The Science of the total environment

Empirical testing of modified Salmonella MLST in aquatic environmental samples by in silico analysis.

PMID 28043703


Multilocus sequence typing (MLST) is an approach for prediction of Salmonella servoar and eBRUST groups (eBGs) based on seven typing scheme of housekeeping genes. Up to date, >220.000 allelic profiles and 65,973 Salmonella strains have been established in the MLST database. Several studies have modified MLST method with fewer targeted housekeeping genes for the purpose of economy and efficiency. Nevertheless, no study has conducted systematically to evaluate the correlation between the numbers of housekeeping genes targeted and the accuracy of prediction rate. In this study, we aimed to tackle this problem by extracting data from the MLST database as a whole using the software RStudio. Our results indicated that as the numbers of genes in MLST scheme increased, the accuracy of the eBGs prediction rate increased and reached 100% when the gene numbers are greater than or equal to 5. To examine the applicability of the approach, 395 environmental water samples were subjected to this study.

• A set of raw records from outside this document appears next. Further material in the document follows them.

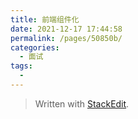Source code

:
 ```yaml
---
title: 前端组件化
date: 2021-12-17 17:44:58
permalink: /pages/50850b/
categories:
  - 面试
tags:
  - 
---
```




> Written with [StackEdit](https://stackedit.io/).
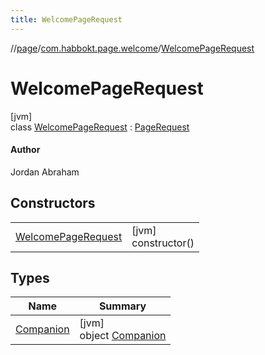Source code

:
 ```yaml
---
title: WelcomePageRequest
---
```

//[page](../../../index.html)/[com.habbokt.page.welcome](../index.html)/[WelcomePageRequest](index.html)



# WelcomePageRequest



[jvm]\
class [WelcomePageRequest](index.html) : [PageRequest](../../com.habbokt.page/-page-request/index.html)

#### Author



Jordan Abraham



## Constructors


| | |
|---|---|
| [WelcomePageRequest](-welcome-page-request.html) | [jvm]<br>constructor() |


## Types


| Name | Summary |
|---|---|
| [Companion](-companion/index.html) | [jvm]<br>object [Companion](-companion/index.html) |

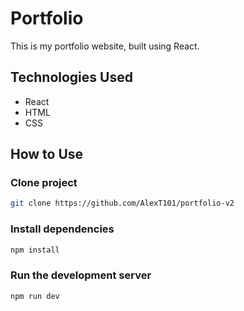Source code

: # Portfolio

This is my portfolio website, built using React.

## Technologies Used
- React
- HTML
- CSS

## How to Use

### Clone project

```bash
git clone https://github.com/AlexT101/portfolio-v2
```

### Install dependencies

```bash
npm install
```

### Run the development server

```bash
npm run dev
```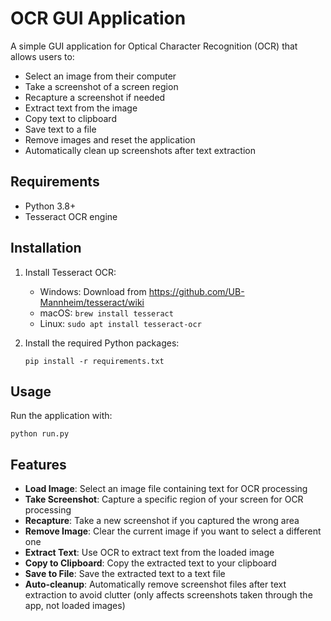 # OCR GUI Application

A simple GUI application for Optical Character Recognition (OCR) that allows users to:

- Select an image from their computer
- Take a screenshot of a screen region
- Recapture a screenshot if needed
- Extract text from the image
- Copy text to clipboard
- Save text to a file
- Remove images and reset the application
- Automatically clean up screenshots after text extraction

## Requirements

- Python 3.8+
- Tesseract OCR engine

## Installation

1. Install Tesseract OCR:
   - Windows: Download from https://github.com/UB-Mannheim/tesseract/wiki
   - macOS: `brew install tesseract`
   - Linux: `sudo apt install tesseract-ocr`

2. Install the required Python packages:
   ```
   pip install -r requirements.txt
   ```

## Usage

Run the application with:
```
python run.py
```

## Features

- **Load Image**: Select an image file containing text for OCR processing
- **Take Screenshot**: Capture a specific region of your screen for OCR processing
- **Recapture**: Take a new screenshot if you captured the wrong area
- **Remove Image**: Clear the current image if you want to select a different one
- **Extract Text**: Use OCR to extract text from the loaded image
- **Copy to Clipboard**: Copy the extracted text to your clipboard
- **Save to File**: Save the extracted text to a text file
- **Auto-cleanup**: Automatically remove screenshot files after text extraction to avoid clutter (only affects screenshots taken through the app, not loaded images) 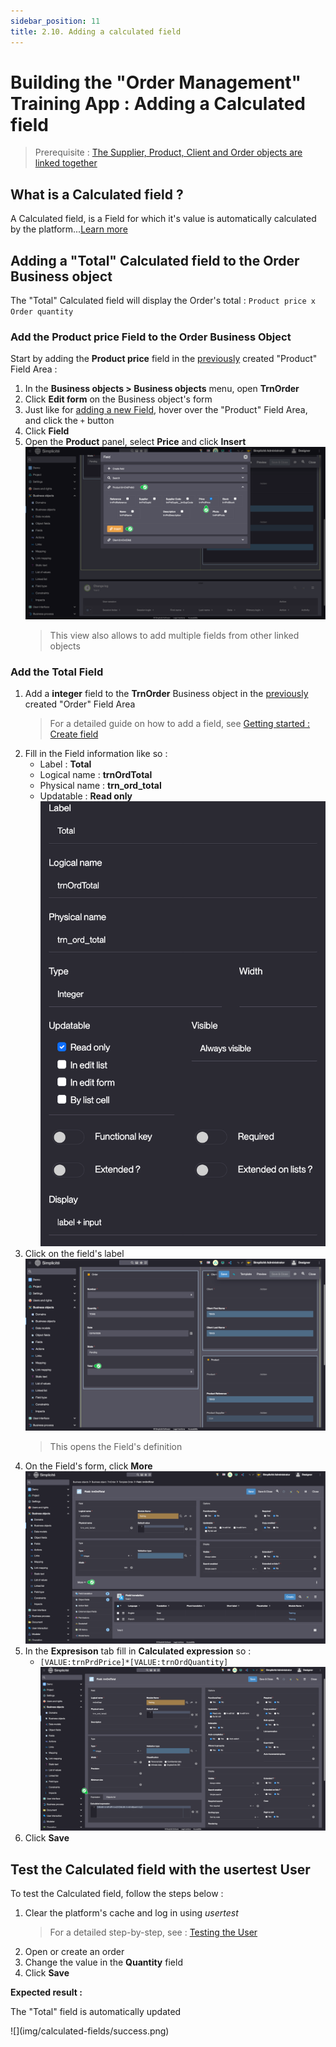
 ```yaml
---
sidebar_position: 11
title: 2.10. Adding a calculated field
---
```


# Building the "Order Management" Training App : Adding a Calculated field

> Prerequisite : [The Supplier, Product, Client and Order objects are linked together](/lesson/tutorial/expanding/relations)

## What is a Calculated field ?

A Calculated field, is a Field for which it's value is automatically calculated by the platform...[Learn more](/lesson/docs/platform/businessobjects/fields#calculated-fields)

## Adding a "Total" Calculated field to the Order Business object

The "Total" Calculated field will display the Order's total : `Product price x Order quantity`

### Add the Product price Field to the Order Business Object 

Start by adding the **Product price** field in the [previously](/lesson/tutorial/expanding/fieldarea#adding-the-product-fields-to-the-product-field-area) created "Product" Field Area :
1. In the **Business objects > Business objects** menu, open **TrnOrder**
2. Click **Edit form** on the Business object's form 
3. Just like for [adding a new Field](/lesson/tutorial/getting-started/attribute), hover over the "Product" Field Area, and click the `+` button
4. Click **Field**
5. Open the **Product** panel, select **Price** and click **Insert**  
    ![](img/calculated-fields/add-joined-field.png)
    > This view also allows to add multiple fields from other linked objects

### Add the Total Field

1. Add a **integer** field to the **TrnOrder** Business object in the [previously](/lesson/tutorial/expanding/fieldarea#structuring-the-order-template) created "Order" Field Area
    > For a detailed guide on how to add a field, see [Getting started : Create field](/lesson/tutorial/getting-started/attribute)
2. Fill in the Field information like so : 
    - Label : **Total**
    - Logical name : **trnOrdTotal**
    - Physical name : **trn_ord_total**
    - Updatable : **Read only**  
    ![](img/calculated-fields/total-field.png)
3. Click on the field's label  
    ![](img/calculated-fields/open-field.png)
    > This opens the Field's definition
4. On the Field's form, click **More**  
    ![](img/calculated-fields/more.png)
5. In the **Expresison** tab fill in **Calculated expression** so :
    - `[VALUE:trnPrdPrice]*[VALUE:trnOrdQuantity]`  
![](img/calculated-fields/calculated.png)
6. Click **Save**

## Test the Calculated field with the usertest User

To test the Calculated field, follow the steps below :

1. Clear the platform's cache and log in using *usertest*
    > For a detailed step-by-step, see : [Testing the User](/lesson/tutorial/getting-started/user#activating-and-testing-the-user)
2. Open or create an order
3. Change the value in the **Quantity** field
4. Click **Save**

<div class="success">
    <b>Expected result :</b>
    <p>The "Total" field is automatically updated</p>
    ![](img/calculated-fields/success.png)
</div>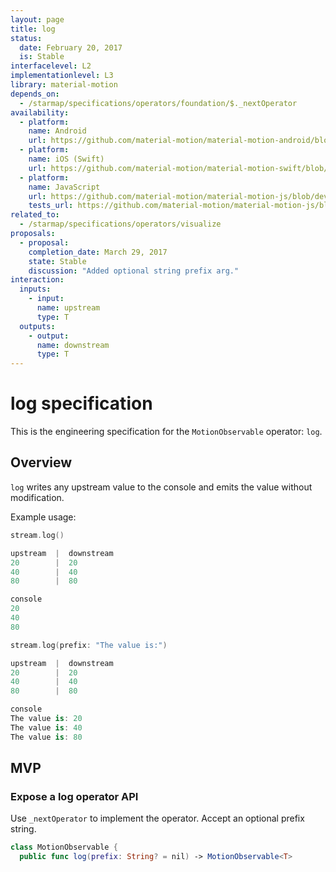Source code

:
 ```yaml
---
layout: page
title: log
status:
  date: February 20, 2017
  is: Stable
interfacelevel: L2
implementationlevel: L3
library: material-motion
depends_on:
  - /starmap/specifications/operators/foundation/$._nextOperator
availability:
  - platform:
    name: Android
    url: https://github.com/material-motion/material-motion-android/blob/develop/library/src/main/java/com/google/android/material/motion/operators/LogOp.java
  - platform:
    name: iOS (Swift)
    url: https://github.com/material-motion/material-motion-swift/blob/develop/src/operators/log.swift
  - platform:
    name: JavaScript
    url: https://github.com/material-motion/material-motion-js/blob/develop/packages/core/src/operators/log.ts
    tests_url: https://github.com/material-motion/material-motion-js/blob/develop/packages/core/src/operators/__tests__/log.test.ts
related_to:
  - /starmap/specifications/operators/visualize
proposals:
  - proposal:
    completion_date: March 29, 2017
    state: Stable
    discussion: "Added optional string prefix arg."
interaction:
  inputs:
    - input:
      name: upstream
      type: T
  outputs:
    - output:
      name: downstream
      type: T
---
```


# log specification

This is the engineering specification for the `MotionObservable` operator: `log`.

## Overview

`log` writes any upstream value to the console and emits the value without modification.

Example usage:

```swift
stream.log()

upstream  |  downstream
20        |  20
40        |  40
80        |  80

console
20
40
80
```

```swift
stream.log(prefix: "The value is:")

upstream  |  downstream
20        |  20
40        |  40
80        |  80

console
The value is: 20
The value is: 40
The value is: 80
```

## MVP

### Expose a log operator API

Use `_nextOperator` to implement the operator. Accept an optional prefix string.

```swift
class MotionObservable {
  public func log(prefix: String? = nil) -> MotionObservable<T>
```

A set of 52 Salmonella enterica isolates was initially used to develop MLST targeting seven housekeeping genes. A total of 29 sequence types, including 11 new sequence types were found among the 52 sequenced isolates that differentiated into 19 serotypes. Moreover, two novel sequence types did not belong to current classification. Our results show that the outcome in the three-gene sequence typing (aroC, hisD, and purE) was as accurate as in the seven-gene sequence typing for prediction of environmental Salmonella isolates. Our data suggested that this five-gene and reduced gene-number sequence-typing scheme can serve as an alternative modified MLST when effectiveness and financial management were the concerns.